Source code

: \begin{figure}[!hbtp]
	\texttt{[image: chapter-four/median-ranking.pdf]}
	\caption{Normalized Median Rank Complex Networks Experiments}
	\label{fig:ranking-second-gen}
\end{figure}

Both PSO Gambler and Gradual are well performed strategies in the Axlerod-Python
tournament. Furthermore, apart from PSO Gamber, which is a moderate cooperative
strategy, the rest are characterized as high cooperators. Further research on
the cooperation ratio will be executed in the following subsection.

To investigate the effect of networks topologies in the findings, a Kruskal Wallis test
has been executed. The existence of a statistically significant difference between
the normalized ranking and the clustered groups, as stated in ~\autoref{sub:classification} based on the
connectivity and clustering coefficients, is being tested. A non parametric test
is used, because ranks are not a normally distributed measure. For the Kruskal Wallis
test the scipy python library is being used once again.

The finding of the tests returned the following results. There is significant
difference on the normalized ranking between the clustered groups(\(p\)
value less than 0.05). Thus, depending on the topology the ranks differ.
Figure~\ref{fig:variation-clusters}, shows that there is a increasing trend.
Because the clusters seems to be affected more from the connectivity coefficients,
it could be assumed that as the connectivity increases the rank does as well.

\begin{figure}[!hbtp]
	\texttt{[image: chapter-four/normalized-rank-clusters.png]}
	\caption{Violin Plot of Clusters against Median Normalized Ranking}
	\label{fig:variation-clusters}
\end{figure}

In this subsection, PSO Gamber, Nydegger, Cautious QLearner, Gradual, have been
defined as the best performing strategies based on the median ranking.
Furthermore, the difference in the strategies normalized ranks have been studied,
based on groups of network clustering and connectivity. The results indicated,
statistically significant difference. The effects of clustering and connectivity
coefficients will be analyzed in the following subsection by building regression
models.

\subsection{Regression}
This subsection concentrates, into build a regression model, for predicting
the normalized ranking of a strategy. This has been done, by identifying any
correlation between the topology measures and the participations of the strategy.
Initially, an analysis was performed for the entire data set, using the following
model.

________________

(Task prompt) The response must consist solely of the lines from the first line of the entries through the line containing "Furthermore, the difference", repeated exactly.

(Answer area)
Source code

: \begin{figure}[!hbtp]
	\texttt{[image: chapter-four/median-ranking.pdf]}
	\caption{Normalized Median Rank Complex Networks Experiments}
	\label{fig:ranking-second-gen}
\end{figure}

Both PSO Gambler and Gradual are well performed strategies in the Axlerod-Python
tournament. Furthermore, apart from PSO Gamber, which is a moderate cooperative
strategy, the rest are characterized as high cooperators. Further research on
the cooperation ratio will be executed in the following subsection.

To investigate the effect of networks topologies in the findings, a Kruskal Wallis test
has been executed. The existence of a statistically significant difference between
the normalized ranking and the clustered groups, as stated in ~\autoref{sub:classification} based on the
connectivity and clustering coefficients, is being tested. A non parametric test
is used, because ranks are not a normally distributed measure. For the Kruskal Wallis
test the scipy python library is being used once again.

The finding of the tests returned the following results. There is significant
difference on the normalized ranking between the clustered groups(\(p\)
value less than 0.05). Thus, depending on the topology the ranks differ.
Figure~\ref{fig:variation-clusters}, shows that there is a increasing trend.
Because the clusters seems to be affected more from the connectivity coefficients,
it could be assumed that as the connectivity increases the rank does as well.

\begin{figure}[!hbtp]
	\texttt{[image: chapter-four/normalized-rank-clusters.png]}
	\caption{Violin Plot of Clusters against Median Normalized Ranking}
	\label{fig:variation-clusters}
\end{figure}

In this subsection, PSO Gamber, Nydegger, Cautious QLearner, Gradual, have been
defined as the best performing strategies based on the median ranking.
Furthermore, the difference in the strategies normalized ranks have been studied,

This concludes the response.